— Exercise goal —
With the material below, print exactly the lines between the line holding "- Uso de **templates" and the line holding "- **Agora:** Deploy", inclusive. Add nothing else.

— Exercise data —
============================================================
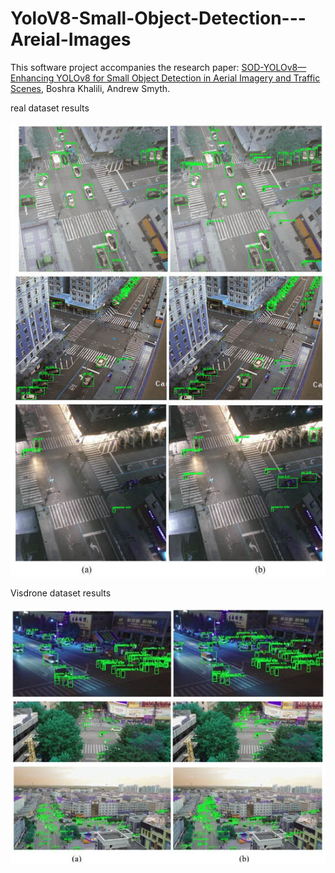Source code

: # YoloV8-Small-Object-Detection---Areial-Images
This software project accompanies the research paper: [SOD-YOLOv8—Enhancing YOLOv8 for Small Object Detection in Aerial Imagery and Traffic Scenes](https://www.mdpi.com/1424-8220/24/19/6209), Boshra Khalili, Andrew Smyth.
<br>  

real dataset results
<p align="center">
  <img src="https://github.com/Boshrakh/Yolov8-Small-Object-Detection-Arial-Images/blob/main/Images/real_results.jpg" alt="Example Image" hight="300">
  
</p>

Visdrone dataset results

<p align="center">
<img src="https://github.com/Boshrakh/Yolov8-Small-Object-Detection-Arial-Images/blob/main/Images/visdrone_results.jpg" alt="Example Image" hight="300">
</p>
============================================================
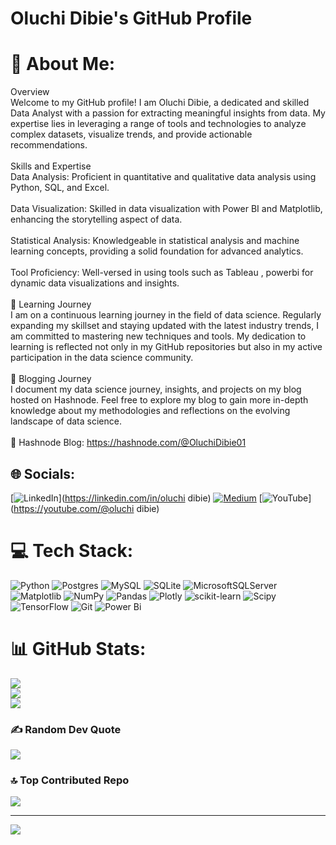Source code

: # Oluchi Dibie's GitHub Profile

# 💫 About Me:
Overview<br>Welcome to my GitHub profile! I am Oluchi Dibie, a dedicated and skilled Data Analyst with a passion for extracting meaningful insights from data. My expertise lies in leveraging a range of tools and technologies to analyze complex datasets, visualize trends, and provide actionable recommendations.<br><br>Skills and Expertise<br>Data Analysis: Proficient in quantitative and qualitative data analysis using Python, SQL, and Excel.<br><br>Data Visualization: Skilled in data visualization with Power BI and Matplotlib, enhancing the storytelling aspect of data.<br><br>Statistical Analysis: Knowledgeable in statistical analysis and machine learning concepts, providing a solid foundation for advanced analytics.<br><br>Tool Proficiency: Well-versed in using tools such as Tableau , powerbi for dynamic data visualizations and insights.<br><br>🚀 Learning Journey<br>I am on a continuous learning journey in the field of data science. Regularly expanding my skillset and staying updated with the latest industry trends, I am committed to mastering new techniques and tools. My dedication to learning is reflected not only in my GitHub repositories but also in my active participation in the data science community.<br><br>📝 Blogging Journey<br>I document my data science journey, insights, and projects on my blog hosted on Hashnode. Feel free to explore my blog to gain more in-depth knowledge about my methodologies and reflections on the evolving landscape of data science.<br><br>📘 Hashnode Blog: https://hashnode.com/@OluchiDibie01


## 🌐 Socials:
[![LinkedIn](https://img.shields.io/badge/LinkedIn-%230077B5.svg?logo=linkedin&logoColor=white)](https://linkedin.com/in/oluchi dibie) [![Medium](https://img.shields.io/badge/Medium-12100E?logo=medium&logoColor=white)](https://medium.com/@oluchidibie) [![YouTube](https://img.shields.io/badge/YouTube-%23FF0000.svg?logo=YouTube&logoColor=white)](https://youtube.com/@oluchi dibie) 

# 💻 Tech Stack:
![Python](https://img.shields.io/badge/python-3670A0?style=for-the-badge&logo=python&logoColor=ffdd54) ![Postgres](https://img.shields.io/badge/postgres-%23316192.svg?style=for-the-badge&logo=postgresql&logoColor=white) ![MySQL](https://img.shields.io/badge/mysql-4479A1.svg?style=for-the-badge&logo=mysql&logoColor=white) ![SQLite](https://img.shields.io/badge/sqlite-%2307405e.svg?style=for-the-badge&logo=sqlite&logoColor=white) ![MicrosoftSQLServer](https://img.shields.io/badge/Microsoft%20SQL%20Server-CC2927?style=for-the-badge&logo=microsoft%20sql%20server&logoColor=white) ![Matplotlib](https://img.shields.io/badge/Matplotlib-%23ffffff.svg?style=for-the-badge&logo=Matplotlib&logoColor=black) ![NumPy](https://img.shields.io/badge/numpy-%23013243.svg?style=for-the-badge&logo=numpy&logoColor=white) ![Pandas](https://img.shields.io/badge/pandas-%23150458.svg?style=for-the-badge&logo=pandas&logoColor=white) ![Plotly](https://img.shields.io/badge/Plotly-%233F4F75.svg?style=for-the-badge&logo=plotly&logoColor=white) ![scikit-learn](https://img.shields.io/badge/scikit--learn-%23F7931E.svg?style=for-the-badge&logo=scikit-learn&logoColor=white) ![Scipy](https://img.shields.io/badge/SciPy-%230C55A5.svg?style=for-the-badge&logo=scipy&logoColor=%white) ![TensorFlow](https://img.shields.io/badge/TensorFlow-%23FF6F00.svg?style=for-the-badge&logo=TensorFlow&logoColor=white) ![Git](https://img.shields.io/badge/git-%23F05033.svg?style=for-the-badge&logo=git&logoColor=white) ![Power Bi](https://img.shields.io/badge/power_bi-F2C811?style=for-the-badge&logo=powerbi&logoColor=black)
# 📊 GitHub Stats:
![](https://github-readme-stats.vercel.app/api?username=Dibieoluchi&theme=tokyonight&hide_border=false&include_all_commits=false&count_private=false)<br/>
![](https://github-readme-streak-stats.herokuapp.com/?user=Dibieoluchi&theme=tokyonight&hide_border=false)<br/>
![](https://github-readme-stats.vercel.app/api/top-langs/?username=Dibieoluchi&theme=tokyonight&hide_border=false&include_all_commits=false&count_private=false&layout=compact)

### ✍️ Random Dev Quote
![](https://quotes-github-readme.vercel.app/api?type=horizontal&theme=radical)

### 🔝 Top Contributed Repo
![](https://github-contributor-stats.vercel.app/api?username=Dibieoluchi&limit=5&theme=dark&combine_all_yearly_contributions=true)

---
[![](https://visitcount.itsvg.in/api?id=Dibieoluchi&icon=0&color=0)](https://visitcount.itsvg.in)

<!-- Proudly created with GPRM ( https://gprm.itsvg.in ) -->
============================================================
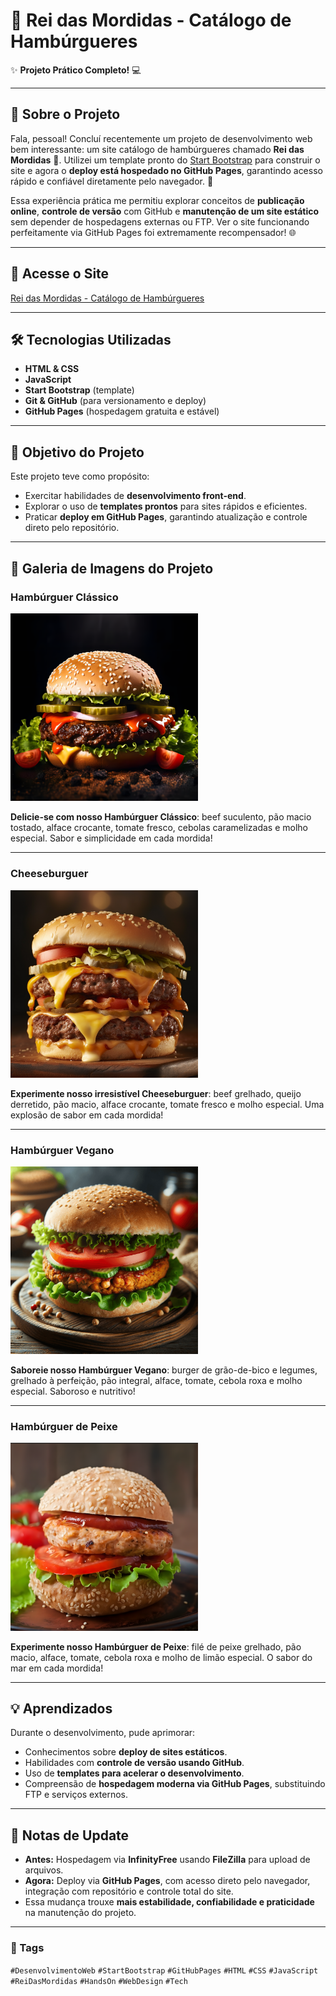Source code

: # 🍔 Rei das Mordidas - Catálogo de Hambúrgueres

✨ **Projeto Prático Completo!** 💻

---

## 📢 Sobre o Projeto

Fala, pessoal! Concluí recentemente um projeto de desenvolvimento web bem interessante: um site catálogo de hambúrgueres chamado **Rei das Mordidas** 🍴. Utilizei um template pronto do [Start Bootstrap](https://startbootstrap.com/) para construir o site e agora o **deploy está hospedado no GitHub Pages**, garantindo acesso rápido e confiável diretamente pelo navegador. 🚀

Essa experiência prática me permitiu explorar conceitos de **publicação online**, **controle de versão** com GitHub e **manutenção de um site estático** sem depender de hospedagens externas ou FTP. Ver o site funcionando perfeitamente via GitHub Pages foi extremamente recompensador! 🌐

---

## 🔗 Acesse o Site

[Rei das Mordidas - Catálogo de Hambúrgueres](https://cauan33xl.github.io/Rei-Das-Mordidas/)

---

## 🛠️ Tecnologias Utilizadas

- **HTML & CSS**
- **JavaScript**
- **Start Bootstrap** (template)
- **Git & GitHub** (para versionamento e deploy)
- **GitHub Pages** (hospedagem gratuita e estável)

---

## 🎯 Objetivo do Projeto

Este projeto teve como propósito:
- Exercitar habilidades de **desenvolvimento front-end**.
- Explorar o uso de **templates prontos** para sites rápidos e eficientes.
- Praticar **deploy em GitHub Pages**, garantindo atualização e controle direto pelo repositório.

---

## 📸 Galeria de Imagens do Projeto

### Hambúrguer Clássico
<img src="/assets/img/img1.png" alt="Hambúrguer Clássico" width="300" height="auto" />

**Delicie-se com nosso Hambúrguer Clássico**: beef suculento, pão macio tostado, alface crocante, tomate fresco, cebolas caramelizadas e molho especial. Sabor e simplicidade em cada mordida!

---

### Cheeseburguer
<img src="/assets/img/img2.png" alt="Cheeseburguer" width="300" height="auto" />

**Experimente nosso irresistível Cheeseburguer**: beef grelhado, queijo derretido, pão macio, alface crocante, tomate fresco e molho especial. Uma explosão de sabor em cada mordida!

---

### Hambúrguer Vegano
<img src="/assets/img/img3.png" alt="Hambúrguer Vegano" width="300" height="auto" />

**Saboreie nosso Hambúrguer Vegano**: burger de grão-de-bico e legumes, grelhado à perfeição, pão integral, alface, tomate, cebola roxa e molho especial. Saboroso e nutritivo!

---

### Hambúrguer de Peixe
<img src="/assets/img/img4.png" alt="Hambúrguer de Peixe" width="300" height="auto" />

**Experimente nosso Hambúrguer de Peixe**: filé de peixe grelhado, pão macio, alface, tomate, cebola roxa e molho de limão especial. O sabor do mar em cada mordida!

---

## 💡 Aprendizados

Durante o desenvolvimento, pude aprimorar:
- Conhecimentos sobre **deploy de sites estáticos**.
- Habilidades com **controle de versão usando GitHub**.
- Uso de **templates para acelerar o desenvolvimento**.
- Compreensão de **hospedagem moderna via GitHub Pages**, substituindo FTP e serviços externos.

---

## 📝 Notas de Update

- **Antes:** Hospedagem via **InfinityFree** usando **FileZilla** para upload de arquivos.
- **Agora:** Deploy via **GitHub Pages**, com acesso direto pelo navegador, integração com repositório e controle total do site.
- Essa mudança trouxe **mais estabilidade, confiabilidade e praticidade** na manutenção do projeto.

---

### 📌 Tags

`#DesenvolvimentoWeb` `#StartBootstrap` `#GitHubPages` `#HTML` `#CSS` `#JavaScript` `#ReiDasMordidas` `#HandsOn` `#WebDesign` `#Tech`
============================================================
— Solution for this exercise —
- Uso de **templates para acelerar o desenvolvimento**.
- Compreensão de **hospedagem moderna via GitHub Pages**, substituindo FTP e serviços externos.

---

## 📝 Notas de Update

- **Antes:** Hospedagem via **InfinityFree** usando **FileZilla** para upload de arquivos.
- **Agora:** Deploy via **GitHub Pages**, com acesso direto pelo navegador, integração com repositório e controle total do site.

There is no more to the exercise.